(173b) Evaluation of Process Variable Influence on Mechanical Properties of Short Fiber-Reinforced 3D-Printed Parts

Fused filament fabrication (FFF) is one of the fastest growing types of additive manufacturing technologies, mainly because it enables printing of lightweight and complex structures, usually with the minimum cost, time and waste of material, which can be hardly achievable by conventional manufacturing methods. On the other hand, the mechanical performance of the 3D-printed parts is limited compared to those by other manufacturing methods due to their inherent imperfections like poor interlayer bonding, the presence of voids in the part structure, and warpage/interlayer debonding, the latter resulting from shrinkage following crystallization and/or CTE mismatch in the repeated heating/cooling during printing. In order to overcome these drawbacks, different strategies have been developed, including using fiber-reinforcements in 3D-printed parts. Parts printed with composite materials, such as carbon fiber, offer significant strength and stiffness advantages compared to standard thermoplastics. The main purpose of adding short or continuous fibers (carbon fiber, fiberglass, Kevlar, etc.) as the reinforcement of the polymer is to 1) act as a mechanical reinforcement and 2) mitigate residual stress resulting from the printing process. When compared to the pure polymer prints, the stiffness, strength, fatigue and impact resistance of fiber reinforced composites are considerably higher than pure polymers. These mechanical properties can be further enhanced by employing the optimum layer thickness, infill pattern, raster angle, number of reinforced layers and deposition temperature of the filament.

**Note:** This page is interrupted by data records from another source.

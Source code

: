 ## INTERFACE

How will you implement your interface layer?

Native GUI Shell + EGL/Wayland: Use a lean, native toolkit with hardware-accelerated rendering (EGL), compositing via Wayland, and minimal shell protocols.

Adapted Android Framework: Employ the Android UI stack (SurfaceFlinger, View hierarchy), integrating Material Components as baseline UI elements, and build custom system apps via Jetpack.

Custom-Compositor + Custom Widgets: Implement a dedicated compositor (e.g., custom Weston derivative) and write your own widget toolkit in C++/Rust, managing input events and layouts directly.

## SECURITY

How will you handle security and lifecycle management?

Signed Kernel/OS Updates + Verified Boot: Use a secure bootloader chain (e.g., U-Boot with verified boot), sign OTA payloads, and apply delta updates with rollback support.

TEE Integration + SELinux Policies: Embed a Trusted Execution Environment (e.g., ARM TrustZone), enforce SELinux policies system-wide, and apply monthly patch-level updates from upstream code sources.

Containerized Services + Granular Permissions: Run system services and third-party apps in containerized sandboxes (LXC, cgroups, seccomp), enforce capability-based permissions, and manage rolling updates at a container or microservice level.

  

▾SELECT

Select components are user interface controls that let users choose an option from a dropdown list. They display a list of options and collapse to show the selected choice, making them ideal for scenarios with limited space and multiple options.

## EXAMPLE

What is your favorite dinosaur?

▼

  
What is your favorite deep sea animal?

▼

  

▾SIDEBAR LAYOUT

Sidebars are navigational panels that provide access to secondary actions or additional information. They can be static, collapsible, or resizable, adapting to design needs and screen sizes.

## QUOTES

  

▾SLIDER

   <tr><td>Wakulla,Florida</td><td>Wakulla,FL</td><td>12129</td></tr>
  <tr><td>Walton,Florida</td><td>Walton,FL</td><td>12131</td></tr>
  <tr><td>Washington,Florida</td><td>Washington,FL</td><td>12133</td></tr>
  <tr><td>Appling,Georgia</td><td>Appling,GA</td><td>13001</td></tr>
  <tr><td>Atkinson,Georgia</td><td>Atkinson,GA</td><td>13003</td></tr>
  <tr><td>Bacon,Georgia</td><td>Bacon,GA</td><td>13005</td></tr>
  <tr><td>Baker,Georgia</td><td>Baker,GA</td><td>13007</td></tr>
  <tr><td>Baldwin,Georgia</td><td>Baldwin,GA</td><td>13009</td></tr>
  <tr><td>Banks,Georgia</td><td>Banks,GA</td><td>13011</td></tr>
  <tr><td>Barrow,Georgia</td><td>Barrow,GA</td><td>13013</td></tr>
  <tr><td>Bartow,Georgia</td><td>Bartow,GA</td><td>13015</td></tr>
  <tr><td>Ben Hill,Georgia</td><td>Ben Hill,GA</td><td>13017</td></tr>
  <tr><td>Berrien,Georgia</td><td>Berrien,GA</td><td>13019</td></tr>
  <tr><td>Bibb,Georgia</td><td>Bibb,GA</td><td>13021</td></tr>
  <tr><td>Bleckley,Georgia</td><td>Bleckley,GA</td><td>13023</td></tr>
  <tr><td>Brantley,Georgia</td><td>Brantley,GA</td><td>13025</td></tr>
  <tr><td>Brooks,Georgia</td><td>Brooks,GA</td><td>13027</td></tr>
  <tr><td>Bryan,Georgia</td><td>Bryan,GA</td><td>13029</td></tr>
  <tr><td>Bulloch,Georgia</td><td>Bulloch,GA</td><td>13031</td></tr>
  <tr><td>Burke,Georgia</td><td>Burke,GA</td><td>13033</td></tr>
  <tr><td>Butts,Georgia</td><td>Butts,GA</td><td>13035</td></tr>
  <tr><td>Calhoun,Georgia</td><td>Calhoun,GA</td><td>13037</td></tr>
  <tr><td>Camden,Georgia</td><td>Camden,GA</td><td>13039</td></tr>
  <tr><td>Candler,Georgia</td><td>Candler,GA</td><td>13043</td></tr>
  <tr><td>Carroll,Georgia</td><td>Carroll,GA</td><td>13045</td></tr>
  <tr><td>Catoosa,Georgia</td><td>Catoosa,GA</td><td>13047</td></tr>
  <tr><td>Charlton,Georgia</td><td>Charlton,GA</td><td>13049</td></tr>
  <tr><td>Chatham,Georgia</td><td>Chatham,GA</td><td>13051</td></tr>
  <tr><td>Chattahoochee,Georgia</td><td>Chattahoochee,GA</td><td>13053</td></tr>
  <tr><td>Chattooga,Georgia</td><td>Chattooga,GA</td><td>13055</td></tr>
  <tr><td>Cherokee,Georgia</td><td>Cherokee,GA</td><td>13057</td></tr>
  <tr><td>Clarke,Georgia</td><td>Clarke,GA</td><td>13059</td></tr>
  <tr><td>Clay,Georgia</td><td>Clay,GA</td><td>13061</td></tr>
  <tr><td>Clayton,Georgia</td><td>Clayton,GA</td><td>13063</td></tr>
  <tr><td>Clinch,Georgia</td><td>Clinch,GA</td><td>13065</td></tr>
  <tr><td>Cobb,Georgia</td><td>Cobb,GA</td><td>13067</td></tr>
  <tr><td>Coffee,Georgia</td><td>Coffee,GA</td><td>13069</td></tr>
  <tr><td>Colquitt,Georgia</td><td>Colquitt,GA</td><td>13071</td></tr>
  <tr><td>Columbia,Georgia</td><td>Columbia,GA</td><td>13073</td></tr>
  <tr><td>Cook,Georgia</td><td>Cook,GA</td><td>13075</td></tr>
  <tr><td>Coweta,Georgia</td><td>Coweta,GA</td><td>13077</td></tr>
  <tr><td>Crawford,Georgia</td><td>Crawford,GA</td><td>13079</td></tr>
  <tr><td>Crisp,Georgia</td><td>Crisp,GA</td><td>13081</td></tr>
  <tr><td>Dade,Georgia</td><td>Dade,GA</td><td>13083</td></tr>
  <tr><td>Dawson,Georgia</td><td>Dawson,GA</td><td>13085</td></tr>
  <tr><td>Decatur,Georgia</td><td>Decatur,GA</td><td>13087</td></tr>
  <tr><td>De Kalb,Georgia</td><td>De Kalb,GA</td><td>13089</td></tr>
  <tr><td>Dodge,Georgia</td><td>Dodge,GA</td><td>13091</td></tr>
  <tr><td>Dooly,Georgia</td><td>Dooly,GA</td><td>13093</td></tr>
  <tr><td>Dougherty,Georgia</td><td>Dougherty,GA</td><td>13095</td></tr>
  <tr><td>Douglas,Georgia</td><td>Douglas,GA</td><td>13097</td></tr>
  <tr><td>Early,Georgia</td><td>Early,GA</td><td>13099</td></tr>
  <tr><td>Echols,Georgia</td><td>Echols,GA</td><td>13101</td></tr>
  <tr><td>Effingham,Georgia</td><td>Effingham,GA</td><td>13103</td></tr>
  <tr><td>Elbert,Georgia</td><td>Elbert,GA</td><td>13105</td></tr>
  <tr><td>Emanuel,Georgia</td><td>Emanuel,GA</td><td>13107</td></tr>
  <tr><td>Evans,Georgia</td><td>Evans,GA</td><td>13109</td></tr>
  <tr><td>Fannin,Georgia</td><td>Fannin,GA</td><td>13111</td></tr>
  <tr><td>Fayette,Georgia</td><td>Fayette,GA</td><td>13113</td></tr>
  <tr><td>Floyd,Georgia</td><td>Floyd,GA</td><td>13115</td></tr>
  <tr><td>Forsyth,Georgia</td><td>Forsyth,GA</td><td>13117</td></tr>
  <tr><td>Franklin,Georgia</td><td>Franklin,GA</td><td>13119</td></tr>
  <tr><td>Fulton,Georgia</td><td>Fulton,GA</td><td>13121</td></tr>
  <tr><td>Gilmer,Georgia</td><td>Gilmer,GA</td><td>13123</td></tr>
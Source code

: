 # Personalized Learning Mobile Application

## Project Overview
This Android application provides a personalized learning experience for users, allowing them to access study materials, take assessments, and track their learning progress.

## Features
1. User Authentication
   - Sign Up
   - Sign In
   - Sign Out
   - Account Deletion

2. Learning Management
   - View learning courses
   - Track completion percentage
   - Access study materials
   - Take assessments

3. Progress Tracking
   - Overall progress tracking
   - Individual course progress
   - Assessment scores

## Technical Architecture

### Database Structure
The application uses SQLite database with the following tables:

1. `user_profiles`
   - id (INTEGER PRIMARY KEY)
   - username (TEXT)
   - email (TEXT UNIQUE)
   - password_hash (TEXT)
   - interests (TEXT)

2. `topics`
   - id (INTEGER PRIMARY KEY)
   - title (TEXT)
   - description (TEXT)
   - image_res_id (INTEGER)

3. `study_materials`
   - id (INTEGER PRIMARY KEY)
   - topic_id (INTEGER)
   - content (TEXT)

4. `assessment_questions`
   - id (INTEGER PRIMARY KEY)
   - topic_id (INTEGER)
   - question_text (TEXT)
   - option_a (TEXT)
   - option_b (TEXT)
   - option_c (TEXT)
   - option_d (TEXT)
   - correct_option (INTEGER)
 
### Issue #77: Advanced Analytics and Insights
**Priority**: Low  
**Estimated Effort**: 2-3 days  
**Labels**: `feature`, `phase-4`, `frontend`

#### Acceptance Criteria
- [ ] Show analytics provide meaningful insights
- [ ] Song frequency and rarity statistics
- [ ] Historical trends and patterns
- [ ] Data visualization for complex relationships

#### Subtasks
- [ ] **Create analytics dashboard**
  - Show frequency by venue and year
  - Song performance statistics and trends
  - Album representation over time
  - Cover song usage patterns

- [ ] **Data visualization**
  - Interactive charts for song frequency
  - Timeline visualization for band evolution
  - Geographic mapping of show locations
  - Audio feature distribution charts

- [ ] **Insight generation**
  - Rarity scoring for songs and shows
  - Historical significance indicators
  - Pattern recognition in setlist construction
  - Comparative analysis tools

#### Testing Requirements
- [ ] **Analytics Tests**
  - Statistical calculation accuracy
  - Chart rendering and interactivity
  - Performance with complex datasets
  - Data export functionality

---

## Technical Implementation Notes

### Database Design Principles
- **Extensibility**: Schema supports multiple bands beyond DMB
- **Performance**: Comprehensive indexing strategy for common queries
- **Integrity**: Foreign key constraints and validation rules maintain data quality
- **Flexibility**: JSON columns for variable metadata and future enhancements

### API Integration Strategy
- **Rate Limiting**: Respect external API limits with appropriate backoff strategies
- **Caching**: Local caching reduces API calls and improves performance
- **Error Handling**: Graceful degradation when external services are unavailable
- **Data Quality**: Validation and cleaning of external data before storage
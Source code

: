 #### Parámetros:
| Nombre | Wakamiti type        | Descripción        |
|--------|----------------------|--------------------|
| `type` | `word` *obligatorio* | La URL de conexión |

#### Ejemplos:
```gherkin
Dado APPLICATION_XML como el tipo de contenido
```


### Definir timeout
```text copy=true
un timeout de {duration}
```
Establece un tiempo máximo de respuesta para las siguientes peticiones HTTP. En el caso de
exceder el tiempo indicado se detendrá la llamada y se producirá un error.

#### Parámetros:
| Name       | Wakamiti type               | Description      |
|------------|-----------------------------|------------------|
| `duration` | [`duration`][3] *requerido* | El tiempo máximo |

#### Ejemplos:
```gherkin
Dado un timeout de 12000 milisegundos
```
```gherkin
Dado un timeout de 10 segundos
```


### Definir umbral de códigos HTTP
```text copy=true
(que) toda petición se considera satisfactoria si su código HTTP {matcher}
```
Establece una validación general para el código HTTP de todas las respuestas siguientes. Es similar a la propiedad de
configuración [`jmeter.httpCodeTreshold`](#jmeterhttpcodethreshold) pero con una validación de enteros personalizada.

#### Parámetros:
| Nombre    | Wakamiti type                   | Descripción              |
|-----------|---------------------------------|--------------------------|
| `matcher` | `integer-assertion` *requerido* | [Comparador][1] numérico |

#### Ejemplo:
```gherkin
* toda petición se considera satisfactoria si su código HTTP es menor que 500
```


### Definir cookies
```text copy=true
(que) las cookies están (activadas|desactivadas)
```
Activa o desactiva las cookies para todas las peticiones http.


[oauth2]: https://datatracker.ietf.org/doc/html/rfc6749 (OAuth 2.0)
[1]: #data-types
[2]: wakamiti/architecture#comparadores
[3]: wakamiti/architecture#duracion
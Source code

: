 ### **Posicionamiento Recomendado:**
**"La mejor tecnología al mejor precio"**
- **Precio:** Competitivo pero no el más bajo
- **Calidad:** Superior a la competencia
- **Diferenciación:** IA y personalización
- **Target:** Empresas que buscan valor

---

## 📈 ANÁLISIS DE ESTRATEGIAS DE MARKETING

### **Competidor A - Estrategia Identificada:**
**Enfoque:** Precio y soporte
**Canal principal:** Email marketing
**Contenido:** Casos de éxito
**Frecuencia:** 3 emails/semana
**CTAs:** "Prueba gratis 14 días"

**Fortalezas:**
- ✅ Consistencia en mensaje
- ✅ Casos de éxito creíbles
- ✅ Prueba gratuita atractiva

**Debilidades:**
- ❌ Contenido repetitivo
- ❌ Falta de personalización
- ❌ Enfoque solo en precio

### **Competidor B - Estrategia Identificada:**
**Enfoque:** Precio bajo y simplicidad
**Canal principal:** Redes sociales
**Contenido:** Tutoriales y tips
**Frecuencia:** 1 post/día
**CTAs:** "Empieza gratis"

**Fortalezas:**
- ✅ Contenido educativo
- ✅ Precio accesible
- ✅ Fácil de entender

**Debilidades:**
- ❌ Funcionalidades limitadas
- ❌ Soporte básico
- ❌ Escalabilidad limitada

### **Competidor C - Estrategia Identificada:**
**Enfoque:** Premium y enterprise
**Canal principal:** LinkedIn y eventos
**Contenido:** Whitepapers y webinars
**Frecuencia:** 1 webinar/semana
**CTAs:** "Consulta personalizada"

In this study, a Mark-Two 3D-printer from ‘Markforged’ was used to generate specimens with two types of materials; pure PA6 (Polyamide 6) and a composite consisting of chopped carbon fibers in PA6. The Mark-Two printer allows the variation of several printing parameters which could potentially modify the mechanical response of the final produced part, including fiber orientation (raster angle), infill density, fill pattern, type of reinforced material and layer height. In this work, we evaluate the impact of these variables on the modulus of elasticity, the ultimate tensile strength and Poisson’s ratio of different configurations. We also analyze specimen cross sections using Scanning Electron Microscopy (SEM) to provide insight into the failure mechanisms as a function of AM process variables.